**WORK INSTRUCTIONS**
List, from the lines below, each one with "images" in it.

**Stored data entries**
☆ ☆ ☆ ☆

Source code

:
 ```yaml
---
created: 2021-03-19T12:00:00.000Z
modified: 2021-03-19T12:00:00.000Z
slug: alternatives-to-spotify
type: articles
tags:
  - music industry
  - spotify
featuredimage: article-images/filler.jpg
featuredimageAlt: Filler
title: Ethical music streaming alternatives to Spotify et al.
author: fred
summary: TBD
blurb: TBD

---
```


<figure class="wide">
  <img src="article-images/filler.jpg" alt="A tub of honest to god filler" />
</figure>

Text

☆ ☆ ☆ ☆

**TASK ANSWER**
featuredimage: article-images/filler.jpg
  <img src="article-images/filler.jpg" alt="A tub of honest to god filler" />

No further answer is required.